13.相談されないと対応しない性交痛のケア

 勤務医をやりながら、色々な施設で婦人科検診をやっていますが、以前と比較してルチーンで出てくるクスコが2S(SS)の小さいサイズばかりになってきました。産科や腟壁異常の診察ではありませんので、サーベックスブラシが入って頸管ポリープが視認できる最小サイズで診察した方が、疼痛を嫌がられて次回来なくなるよりはマシなのかもしれません。

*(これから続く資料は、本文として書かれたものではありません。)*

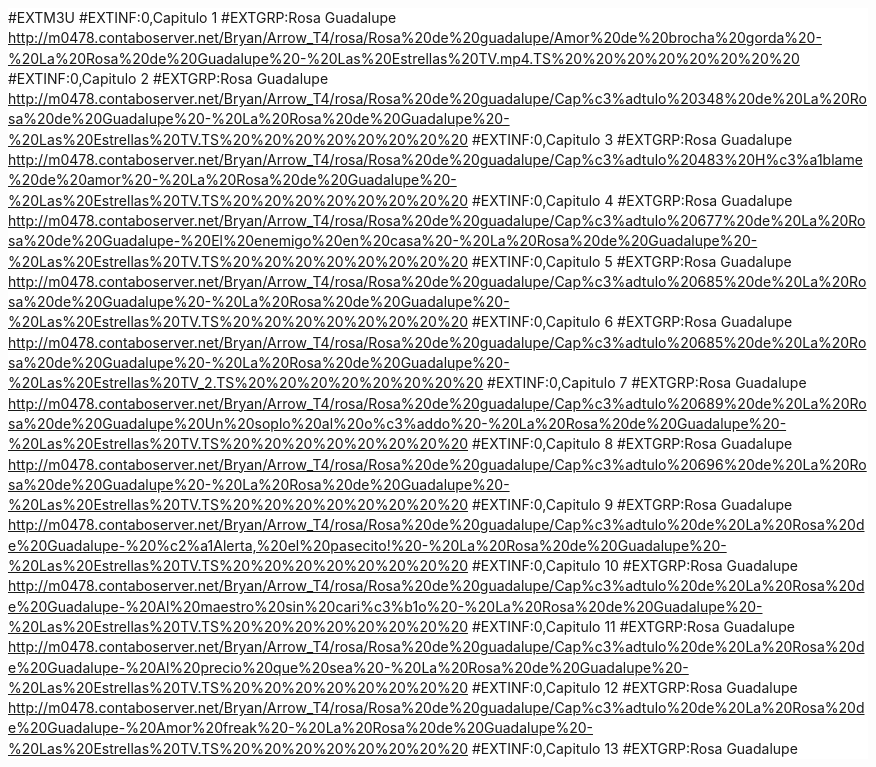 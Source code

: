 #EXTM3U
#EXTINF:0,Capitulo	1
#EXTGRP:Rosa Guadalupe
http://m0478.contaboserver.net/Bryan/Arrow_T4/rosa/Rosa%20de%20guadalupe/Amor%20de%20brocha%20gorda%20-%20La%20Rosa%20de%20Guadalupe%20-%20Las%20Estrellas%20TV.mp4.TS%20%20%20%20%20%20%20%20
#EXTINF:0,Capitulo	2
#EXTGRP:Rosa Guadalupe
http://m0478.contaboserver.net/Bryan/Arrow_T4/rosa/Rosa%20de%20guadalupe/Cap%c3%adtulo%20348%20de%20La%20Rosa%20de%20Guadalupe%20-%20La%20Rosa%20de%20Guadalupe%20-%20Las%20Estrellas%20TV.TS%20%20%20%20%20%20%20%20
#EXTINF:0,Capitulo	3
#EXTGRP:Rosa Guadalupe
http://m0478.contaboserver.net/Bryan/Arrow_T4/rosa/Rosa%20de%20guadalupe/Cap%c3%adtulo%20483%20H%c3%a1blame%20de%20amor%20-%20La%20Rosa%20de%20Guadalupe%20-%20Las%20Estrellas%20TV.TS%20%20%20%20%20%20%20%20
#EXTINF:0,Capitulo	4
#EXTGRP:Rosa Guadalupe
http://m0478.contaboserver.net/Bryan/Arrow_T4/rosa/Rosa%20de%20guadalupe/Cap%c3%adtulo%20677%20de%20La%20Rosa%20de%20Guadalupe-%20El%20enemigo%20en%20casa%20-%20La%20Rosa%20de%20Guadalupe%20-%20Las%20Estrellas%20TV.TS%20%20%20%20%20%20%20%20
#EXTINF:0,Capitulo	5
#EXTGRP:Rosa Guadalupe
http://m0478.contaboserver.net/Bryan/Arrow_T4/rosa/Rosa%20de%20guadalupe/Cap%c3%adtulo%20685%20de%20La%20Rosa%20de%20Guadalupe%20-%20La%20Rosa%20de%20Guadalupe%20-%20Las%20Estrellas%20TV.TS%20%20%20%20%20%20%20%20
#EXTINF:0,Capitulo	6
#EXTGRP:Rosa Guadalupe
http://m0478.contaboserver.net/Bryan/Arrow_T4/rosa/Rosa%20de%20guadalupe/Cap%c3%adtulo%20685%20de%20La%20Rosa%20de%20Guadalupe%20-%20La%20Rosa%20de%20Guadalupe%20-%20Las%20Estrellas%20TV_2.TS%20%20%20%20%20%20%20%20
#EXTINF:0,Capitulo	7
#EXTGRP:Rosa Guadalupe
http://m0478.contaboserver.net/Bryan/Arrow_T4/rosa/Rosa%20de%20guadalupe/Cap%c3%adtulo%20689%20de%20La%20Rosa%20de%20Guadalupe%20Un%20soplo%20al%20o%c3%addo%20-%20La%20Rosa%20de%20Guadalupe%20-%20Las%20Estrellas%20TV.TS%20%20%20%20%20%20%20%20
#EXTINF:0,Capitulo	8
#EXTGRP:Rosa Guadalupe
http://m0478.contaboserver.net/Bryan/Arrow_T4/rosa/Rosa%20de%20guadalupe/Cap%c3%adtulo%20696%20de%20La%20Rosa%20de%20Guadalupe%20-%20La%20Rosa%20de%20Guadalupe%20-%20Las%20Estrellas%20TV.TS%20%20%20%20%20%20%20%20
#EXTINF:0,Capitulo	9
#EXTGRP:Rosa Guadalupe
http://m0478.contaboserver.net/Bryan/Arrow_T4/rosa/Rosa%20de%20guadalupe/Cap%c3%adtulo%20de%20La%20Rosa%20de%20Guadalupe-%20%c2%a1Alerta,%20el%20pasecito!%20-%20La%20Rosa%20de%20Guadalupe%20-%20Las%20Estrellas%20TV.TS%20%20%20%20%20%20%20%20
#EXTINF:0,Capitulo	10
#EXTGRP:Rosa Guadalupe
http://m0478.contaboserver.net/Bryan/Arrow_T4/rosa/Rosa%20de%20guadalupe/Cap%c3%adtulo%20de%20La%20Rosa%20de%20Guadalupe-%20Al%20maestro%20sin%20cari%c3%b1o%20-%20La%20Rosa%20de%20Guadalupe%20-%20Las%20Estrellas%20TV.TS%20%20%20%20%20%20%20%20
#EXTINF:0,Capitulo	11
#EXTGRP:Rosa Guadalupe
http://m0478.contaboserver.net/Bryan/Arrow_T4/rosa/Rosa%20de%20guadalupe/Cap%c3%adtulo%20de%20La%20Rosa%20de%20Guadalupe-%20Al%20precio%20que%20sea%20-%20La%20Rosa%20de%20Guadalupe%20-%20Las%20Estrellas%20TV.TS%20%20%20%20%20%20%20%20
#EXTINF:0,Capitulo	12
#EXTGRP:Rosa Guadalupe
http://m0478.contaboserver.net/Bryan/Arrow_T4/rosa/Rosa%20de%20guadalupe/Cap%c3%adtulo%20de%20La%20Rosa%20de%20Guadalupe-%20Amor%20freak%20-%20La%20Rosa%20de%20Guadalupe%20-%20Las%20Estrellas%20TV.TS%20%20%20%20%20%20%20%20
#EXTINF:0,Capitulo	13
#EXTGRP:Rosa Guadalupe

実は、女性医学の本コラムを担当しているにも関わらず、性交痛や腟乾燥感等の診療は苦手です。日頃、相談されたら苦手意識を持たずに、きちんと対応しているつもりですが、大して経験症例がないところからすると、相談しやすい雰囲気では無いということなのでしょう。

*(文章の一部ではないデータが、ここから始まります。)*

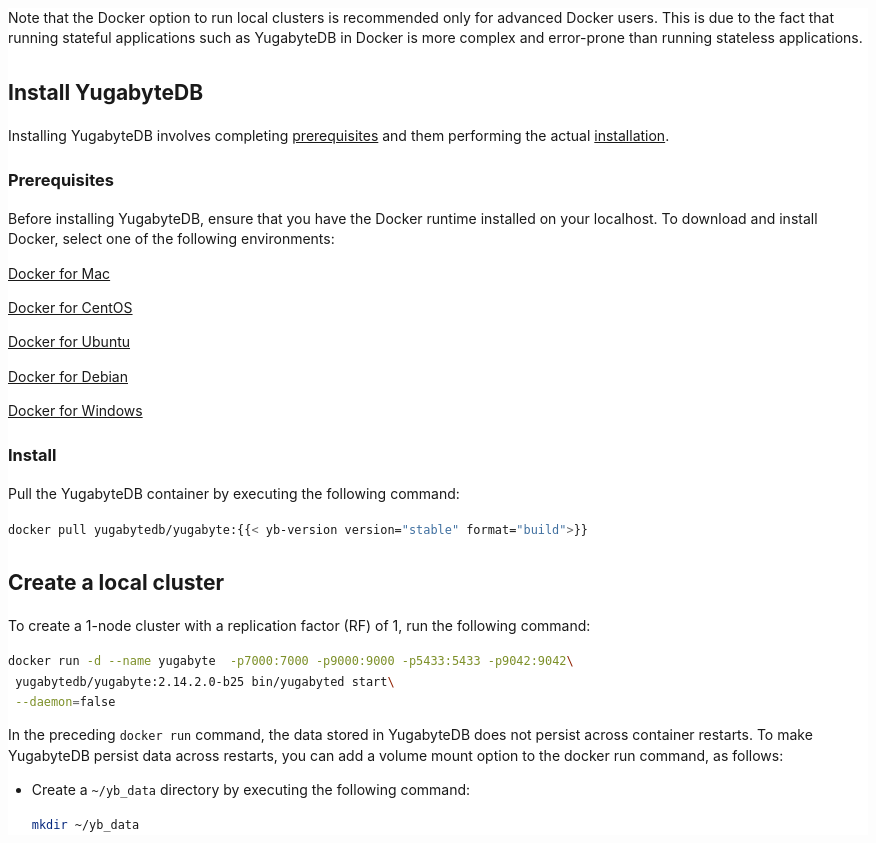 
Note that the Docker option to run local clusters is recommended only for advanced Docker users. This is due to the fact that running stateful applications such as YugabyteDB in Docker is more complex and error-prone than running stateless applications.

## Install YugabyteDB

Installing YugabyteDB involves completing [prerequisites](#prerequisites) and them performing the actual [installation](#install).

### Prerequisites

Before installing YugabyteDB, ensure that you have the Docker runtime installed on your localhost. To download and install Docker, select one of the following environments:

<i class="fa-brands fa-apple" aria-hidden="true"></i> [Docker for Mac](https://store.docker.com/editions/community/docker-ce-desktop-mac)

<i class="fa-brands fa-centos"></i> [Docker for CentOS](https://store.docker.com/editions/community/docker-ce-server-centos)

<i class="fa-brands fa-ubuntu"></i> [Docker for Ubuntu](https://store.docker.com/editions/community/docker-ce-server-ubuntu)

<i class="icon-debian"></i> [Docker for Debian](https://store.docker.com/editions/community/docker-ce-server-debian)

<i class="fa-brands fa-windows" aria-hidden="true"></i> [Docker for Windows](https://store.docker.com/editions/community/docker-ce-desktop-windows)

### Install

Pull the YugabyteDB container by executing the following command:

```sh
docker pull yugabytedb/yugabyte:{{< yb-version version="stable" format="build">}}
```

## Create a local cluster

To create a 1-node cluster with a replication factor (RF) of 1, run the following command:

```sh
docker run -d --name yugabyte  -p7000:7000 -p9000:9000 -p5433:5433 -p9042:9042\
 yugabytedb/yugabyte:2.14.2.0-b25 bin/yugabyted start\
 --daemon=false
```

In the preceding `docker run` command, the data stored in YugabyteDB does not persist across container restarts. To make YugabyteDB persist data across restarts, you can add a volume mount option to the docker run command, as follows:

- Create a `~/yb_data` directory by executing the following command:

  ```sh
  mkdir ~/yb_data
  ```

今回は、閉経関連尿路生殖器症候群GSM、 Genitourinary Syndrome of Menopause)という難しそうな用語から解説したいと思います。ちなみに、GSMは産婦人科用語集にも載っていますが、和訳は色々ありますので、とりあえずGSMとします。

性交痛(dyspareunia)は、GSMの主要症状であり、GSMはエストロゲン分泌減少で会陰部や腟の萎縮・乾燥をきたし、帯下の増加や悪臭、掻痒感、排尿痛も惹起します。
また器質性の障害によらない性機能不全として、性交疼痛症がICD-10の「精神および行動の障害」の「生理的障害および身体的要因に関連した行動症候群」に含まれ、性交痛の原因は身体的要因だけないことがわかります。
更年期・老年期のセクシャリティを重視するとされる米国閉経後女性においてでも、44%の女性が性交痛を自覚し、55%の女性が腟乾燥感を自覚しています。これら外陰萎縮症状が更年期・老年期の性機能を低下させると半数以上が自覚するも、うち7割の女性は医療者とその問題について話し合わないとされています。
すなわち、産婦人科診療において内診を日常的に行って腟外陰萎縮症状を目の当たりにしていても、本人の訴えが無い限り性交痛を放置しているのが実態ではないでしょうか?今後は中高年女性の性生活について相談しやすい診療環境が増えるといいですね。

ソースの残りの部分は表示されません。